1. Aaron Parecki: TIL booting to OSX "safe mode" disables the touch bar completely, so there is no way to press the escape key in safe mode

    did someone already create a USB keyboard with just the esc key on? What’s one extra dongle to a modern macbook user anyway?

  2. Blaine Cook: Apparently personal use is exempted. Wasn't clear to me reading through, but makes sense.

    AFAIK the big questions for the “personal use” exemption is exactly where the boundary is between personal and commercial usage. Most of the stuff I read about it so far agreed that it’s vaguely worded.

  3. Brian Suda: works on a simple iOS action extension to get you word count, reading level and (more to come) hard core writing statistics. This should work in any writing app so you never need to change your workflow. Scratching his own itch is the best kind.pic.twitter.com/JfErA0uktB

    @briansuda what on earth is “Gender: Weak Female”?!

  4. Brian Suda: Dear Lazyweb, does anyone know someone who is an expert in Art History, specifically portraitures. The, would they be interested in chatting about a potential project based on some of his crazy ideas. Mainly looking into the future of how we see ourselves based on the past.

    @briansuda clarerosehistory.com is a friend of mine in the UK. Website is mainly focused on textiles, but IIRC she also knows a lot about portraiture

  5. Edward Randell: @BarnabyWalters Thank you for posting the lyrics from Moondog 2! (https://waterpigs.co.uk/notes/4mT1N/). I have all the rounds transcribed (music notation-wise) but had been unable to decipher some of the words – was so happy to find your blog post :-)

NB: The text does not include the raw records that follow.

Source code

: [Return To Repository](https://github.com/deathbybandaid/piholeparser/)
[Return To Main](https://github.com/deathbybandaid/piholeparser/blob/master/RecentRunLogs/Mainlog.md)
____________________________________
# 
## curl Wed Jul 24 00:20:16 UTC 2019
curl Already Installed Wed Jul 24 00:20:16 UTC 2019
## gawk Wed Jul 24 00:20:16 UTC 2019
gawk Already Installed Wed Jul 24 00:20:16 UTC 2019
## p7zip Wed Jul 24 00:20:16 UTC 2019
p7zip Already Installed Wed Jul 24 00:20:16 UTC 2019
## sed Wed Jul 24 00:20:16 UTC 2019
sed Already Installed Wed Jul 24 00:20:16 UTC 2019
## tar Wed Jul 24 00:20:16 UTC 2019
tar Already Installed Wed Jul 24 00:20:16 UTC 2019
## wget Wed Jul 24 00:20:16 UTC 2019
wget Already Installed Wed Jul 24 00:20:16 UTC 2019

    @edwardrandell glad you found it useful! I got stuck on some of them and found the lyrics elsewhere but wanted to have them all in one place. I'd love a copy of the notation if you'd be willing to send it to me! Might be worth transcribing to ABC and adding to the lyrics page as a complete reference

  6. Sven: neat! Which market did you find this at?

    @HeNeArXn Rathaus Schöneberg, last Sunday. I’d not been before but it seems like a good market for old electronic junk! There were a bunch of cassette recorders and a really cool old film projector too.

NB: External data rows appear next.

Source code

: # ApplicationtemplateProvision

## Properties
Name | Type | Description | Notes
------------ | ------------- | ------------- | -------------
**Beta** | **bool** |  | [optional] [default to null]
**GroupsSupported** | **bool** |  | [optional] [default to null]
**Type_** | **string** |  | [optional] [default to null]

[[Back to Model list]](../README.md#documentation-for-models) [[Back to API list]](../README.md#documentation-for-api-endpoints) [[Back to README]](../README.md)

  7. Julian Oliver: To be an ex-pat in Germany is to accept you will be routinely 'Germansplained', a unique kind of explanation whereby you're not only told why what you've done is wrong &/or not good, but told it >=3 times & that if you do it again you're an idiot. Often followed by chirpy goodbye

    @julian0liver I believe the verb is “klugscheißen” https://en.pons.com/translate/german-english/klugschei%C3%9Fen I have extensive experience with this as well!

  8. Ben Werdmuller: I built my first website in 1995; started distributing my hypertext magazine in 1994; got on the internet the same year. Distributed my first shareware game via BBS in 1993. 2017 was the first year I didn’t put something new I’d made online in 24 years. Will fix this in 2018.

    @benwerd 2017 was pretty rough though tbh

  9. Tom Morris  🏳️‍🌈: Duolingo is amazing. Learning how to deny being a horse ("yo no soy un caballo") before learning boring stuff like checking into hotels or getting a taxi at the airport is precisely the sort of surrealist approach to language education I appreciate.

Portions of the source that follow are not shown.